Ao abrir os olhos no leito hospitalar, as primeiras palavras da vendedora foram direcionadas ao bem-estar de sua família, questionando se seus dois filhos, um menino de 12 anos e uma menina de 7, além da própria mãe, estavam seguros e bem.
Durante o período em que permaneceu consciente, Tainara demonstrou plena percepção da gravidade das sequelas físicas provocadas pelo ataque, verbalizando para a mãe que sabia ter perdido os membros inferiores após ser colhida pelo automóvel.
Demonstrando resiliência apesar do prognóstico delicado e ciente de que enfrentaria uma longa rotina de procedimentos cirúrgicos, a jovem garantiu que encontraria forças para lutar por sua sobrevivência em nome do amor que nutria pelos filhos e por Lúcia.
Em um dos momentos mais marcantes da internação, ao ser consultada pela mãe sobre a possibilidade de receber a visita das crianças, Tainara preferiu poupar os filhos pequenos, optando por não ser vista por eles naquela condição clínica debilitada.

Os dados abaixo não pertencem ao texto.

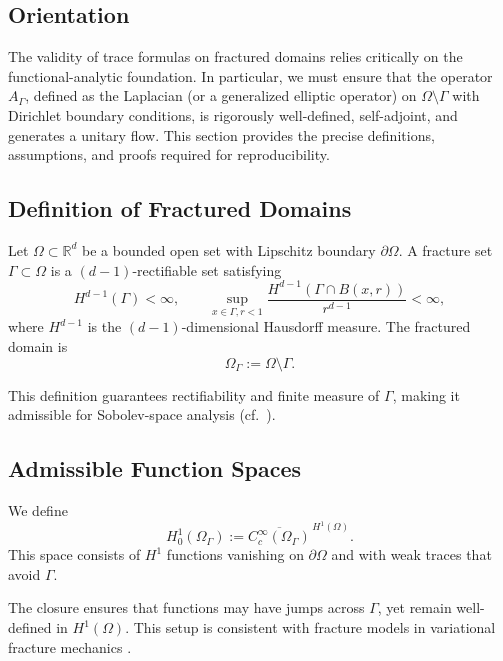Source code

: \subsection*{Orientation}
The validity of trace formulas on fractured domains relies critically on the
functional-analytic foundation. In particular, we must ensure that the
operator $A_\Gamma$, defined as the Laplacian (or a generalized elliptic
operator) on $\Omega \setminus \Gamma$ with Dirichlet boundary conditions,
is rigorously well-defined, self-adjoint, and generates a unitary flow. This
section provides the precise definitions, assumptions, and proofs required
for reproducibility.

\subsection*{Definition of Fractured Domains}
\begin{definition}
Let $\Omega \subset \mathbb{R}^d$ be a bounded open set with Lipschitz
boundary $\partial\Omega$. A fracture set $\Gamma \subset \Omega$ is a
$(d-1)$-rectifiable set satisfying
\[
H^{d-1}(\Gamma) < \infty, \qquad
\sup_{x\in\Gamma, r<1} \frac{H^{d-1}(\Gamma\cap B(x,r))}{r^{d-1}} < \infty,
\]
where $H^{d-1}$ is the $(d-1)$-dimensional Hausdorff measure. The fractured
domain is
\[
\Omega_\Gamma := \Omega \setminus \Gamma.
\]
\end{definition}

This definition guarantees rectifiability and finite measure of $\Gamma$,
making it admissible for Sobolev-space analysis
(cf.~\cite{Federer1969,MazyaPlamenevskii1980}).

\subsection*{Admissible Function Spaces}
\begin{definition}
We define
\[
H^1_0(\Omega_\Gamma) :=
\overline{C_c^\infty(\Omega_\Gamma)}^{\,H^1(\Omega)}.
\]
This space consists of $H^1$ functions vanishing on $\partial\Omega$ and
with weak traces that avoid $\Gamma$. 
\end{definition}

\begin{remark}
The closure ensures that functions may have jumps across $\Gamma$, yet
remain well-defined in $H^1(\Omega)$. This setup is consistent with fracture
models in variational fracture mechanics
\cite{BourdinFrancfortMarigo2008,Braides2002}.
\end{remark}

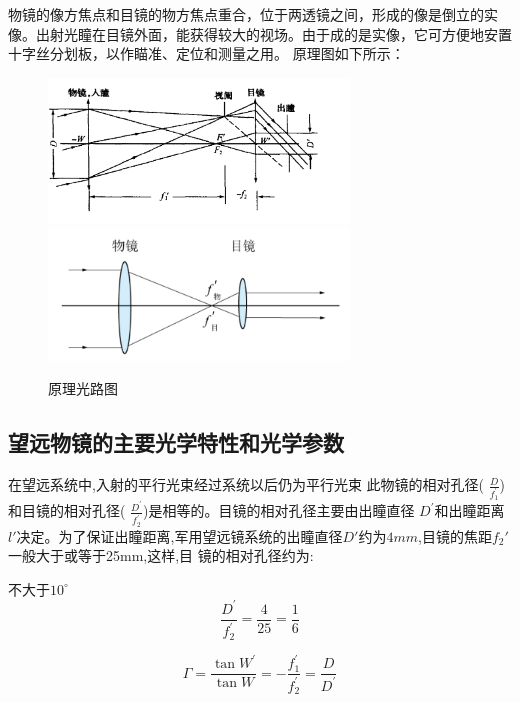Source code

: \documentclass{article}
\begin{document}
物镜的像方焦点和目镜的物方焦点重合，位于两透镜之间，形成的像是倒立的实像。出射光瞳在目镜外面，能获得较大的视场。由于成的是实像，它可方便地安置十字丝分划板，以作瞄准、定位和测量之用。
原理图如下所示：
\begin{figure}[H]
    \centering
    \includegraphics[width=8cm]{img/1.png}
    \includegraphics[width=8cm]{img/2.png}
    \caption{原理光路图}
    \end{figure}
\subsection{望远物镜的主要光学特性和光学参数}
\begin{description}[leftmargin=1.7cm,style=nextline,nosep]%
  \item[相对孔径不大]  在望远系统中,入射的平行光束经过系统以后仍为平行光束
  此物镜的相对孔径( $\displaystyle   \frac{D}{f_{1}^{\prime}} $)和目镜的相对孔径( $\displaystyle   \frac{D^{\prime}}{f_{2}^{\prime}} $)是相等的。目镜的相对孔径主要由出瞳直径
  $ D^{\prime} $和出瞳距离$l'$决定。为了保证出瞳距离,军用望远镜系统的出瞳直径$D'$约为$4mm$,目镜的焦距$ f_{2}' $ 一般大于或等于25mm,这样,目
  镜的相对孔径约为:
  \item[视场角小] 不大于$10^{\circ}$
 \[\frac{D^{\prime}}{f_{2}^{\prime}}= \frac{4}{25}= \frac{1}{6} \]
 \item[望远镜视放大倍率] \[\Gamma= \frac{\tan W^{\prime}}{\tan W}=- \frac{f^{\prime}_{1}}{f^{\prime}_{2}}= \frac{D}{D^{\prime}} \tag{1.1}\] 
\end{description}
\end{document}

As conversas no hospital também serviram para confrontar diretamente a versão apresentada pelo agressor. Logo após ser detido em flagrante pelas autoridades, Douglas alegou em seu depoimento à polícia que não possuía qualquer vínculo com ela.
Ele afirmou que o atropelamento teria sido o desdobramento acidental de uma briga prévia com um homem que acompanhava a vendedora. No entanto, ao ser questionada pela mãe na UTI sobre essa suposta falta de convivência, Tainara rebateu a declaração.
Ela deixou claro que ambos se conheciam perfeitamente. Lúcia destacou que a oportunidade de desmentir o réu e expressar toda a dor guardada em seu peito foi o motivo que a levou a quebrar o silêncio durante o depoimento formal.
Apesar do desfecho trágico e da profunda saudade, a mãe manifestou um sentimento de gratidão espiritual por ter recebido a chance de se despedir e ouvir a voz da filha ao longo daqueles dez dias finais.